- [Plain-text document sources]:
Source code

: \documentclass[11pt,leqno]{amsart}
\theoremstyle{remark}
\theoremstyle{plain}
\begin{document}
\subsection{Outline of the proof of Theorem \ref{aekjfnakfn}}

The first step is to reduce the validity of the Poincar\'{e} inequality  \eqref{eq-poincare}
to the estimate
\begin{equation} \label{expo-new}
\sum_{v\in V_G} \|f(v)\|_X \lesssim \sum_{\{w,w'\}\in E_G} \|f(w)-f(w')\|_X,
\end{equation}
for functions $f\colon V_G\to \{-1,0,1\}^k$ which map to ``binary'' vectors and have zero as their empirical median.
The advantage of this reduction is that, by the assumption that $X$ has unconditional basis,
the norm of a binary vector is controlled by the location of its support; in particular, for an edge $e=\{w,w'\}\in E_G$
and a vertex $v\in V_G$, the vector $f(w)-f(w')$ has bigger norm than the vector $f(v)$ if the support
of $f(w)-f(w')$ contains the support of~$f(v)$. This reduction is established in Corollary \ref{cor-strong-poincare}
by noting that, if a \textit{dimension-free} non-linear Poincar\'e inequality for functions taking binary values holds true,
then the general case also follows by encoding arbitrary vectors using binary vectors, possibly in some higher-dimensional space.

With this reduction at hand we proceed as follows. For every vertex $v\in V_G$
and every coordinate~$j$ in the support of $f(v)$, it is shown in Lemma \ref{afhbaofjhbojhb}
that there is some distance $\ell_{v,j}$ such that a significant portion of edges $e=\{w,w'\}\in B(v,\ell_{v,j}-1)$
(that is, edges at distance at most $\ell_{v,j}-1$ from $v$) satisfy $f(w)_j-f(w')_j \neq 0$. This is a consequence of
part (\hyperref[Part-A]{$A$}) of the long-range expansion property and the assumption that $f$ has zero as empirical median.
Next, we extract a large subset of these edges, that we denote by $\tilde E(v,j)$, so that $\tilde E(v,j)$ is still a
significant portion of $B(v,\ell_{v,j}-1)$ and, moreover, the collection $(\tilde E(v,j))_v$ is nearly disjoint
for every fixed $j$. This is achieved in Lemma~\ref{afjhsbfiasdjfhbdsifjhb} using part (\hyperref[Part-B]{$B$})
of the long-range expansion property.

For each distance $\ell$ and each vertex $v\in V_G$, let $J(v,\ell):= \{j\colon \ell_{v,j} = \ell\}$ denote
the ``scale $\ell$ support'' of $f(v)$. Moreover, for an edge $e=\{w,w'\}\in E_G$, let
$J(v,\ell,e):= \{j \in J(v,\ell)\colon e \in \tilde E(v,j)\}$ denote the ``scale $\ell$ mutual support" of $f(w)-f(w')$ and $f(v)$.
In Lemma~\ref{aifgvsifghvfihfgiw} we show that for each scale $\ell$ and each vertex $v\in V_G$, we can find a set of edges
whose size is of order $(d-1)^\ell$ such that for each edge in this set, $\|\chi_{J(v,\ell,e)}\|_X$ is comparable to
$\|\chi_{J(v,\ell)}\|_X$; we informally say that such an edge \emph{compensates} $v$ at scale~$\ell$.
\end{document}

- [DIRECTIONS FOR THIS TASK]: Beginning with the first line and ending with the last, restate the data word for word.

- [RESPONSE]:
Source code

: \documentclass[11pt,leqno]{amsart}
\theoremstyle{remark}
\theoremstyle{plain}
\begin{document}
\subsection{Outline of the proof of Theorem \ref{aekjfnakfn}}

The first step is to reduce the validity of the Poincar\'{e} inequality  \eqref{eq-poincare}
to the estimate
\begin{equation} \label{expo-new}
\sum_{v\in V_G} \|f(v)\|_X \lesssim \sum_{\{w,w'\}\in E_G} \|f(w)-f(w')\|_X,
\end{equation}
for functions $f\colon V_G\to \{-1,0,1\}^k$ which map to ``binary'' vectors and have zero as their empirical median.
The advantage of this reduction is that, by the assumption that $X$ has unconditional basis,
the norm of a binary vector is controlled by the location of its support; in particular, for an edge $e=\{w,w'\}\in E_G$
and a vertex $v\in V_G$, the vector $f(w)-f(w')$ has bigger norm than the vector $f(v)$ if the support
of $f(w)-f(w')$ contains the support of~$f(v)$. This reduction is established in Corollary \ref{cor-strong-poincare}
by noting that, if a \textit{dimension-free} non-linear Poincar\'e inequality for functions taking binary values holds true,
then the general case also follows by encoding arbitrary vectors using binary vectors, possibly in some higher-dimensional space.

With this reduction at hand we proceed as follows. For every vertex $v\in V_G$
and every coordinate~$j$ in the support of $f(v)$, it is shown in Lemma \ref{afhbaofjhbojhb}
that there is some distance $\ell_{v,j}$ such that a significant portion of edges $e=\{w,w'\}\in B(v,\ell_{v,j}-1)$
(that is, edges at distance at most $\ell_{v,j}-1$ from $v$) satisfy $f(w)_j-f(w')_j \neq 0$. This is a consequence of
part (\hyperref[Part-A]{$A$}) of the long-range expansion property and the assumption that $f$ has zero as empirical median.
Next, we extract a large subset of these edges, that we denote by $\tilde E(v,j)$, so that $\tilde E(v,j)$ is still a
significant portion of $B(v,\ell_{v,j}-1)$ and, moreover, the collection $(\tilde E(v,j))_v$ is nearly disjoint
for every fixed $j$. This is achieved in Lemma~\ref{afjhsbfiasdjfhbdsifjhb} using part (\hyperref[Part-B]{$B$})
of the long-range expansion property.

For each distance $\ell$ and each vertex $v\in V_G$, let $J(v,\ell):= \{j\colon \ell_{v,j} = \ell\}$ denote
the ``scale $\ell$ support'' of $f(v)$. Moreover, for an edge $e=\{w,w'\}\in E_G$, let
$J(v,\ell,e):= \{j \in J(v,\ell)\colon e \in \tilde E(v,j)\}$ denote the ``scale $\ell$ mutual support" of $f(w)-f(w')$ and $f(v)$.
In Lemma~\ref{aifgvsifghvfihfgiw} we show that for each scale $\ell$ and each vertex $v\in V_G$, we can find a set of edges
whose size is of order $(d-1)^\ell$ such that for each edge in this set, $\|\chi_{J(v,\ell,e)}\|_X$ is comparable to
$\|\chi_{J(v,\ell)}\|_X$; we informally say that such an edge \emph{compensates} $v$ at scale~$\ell$.
\end{document}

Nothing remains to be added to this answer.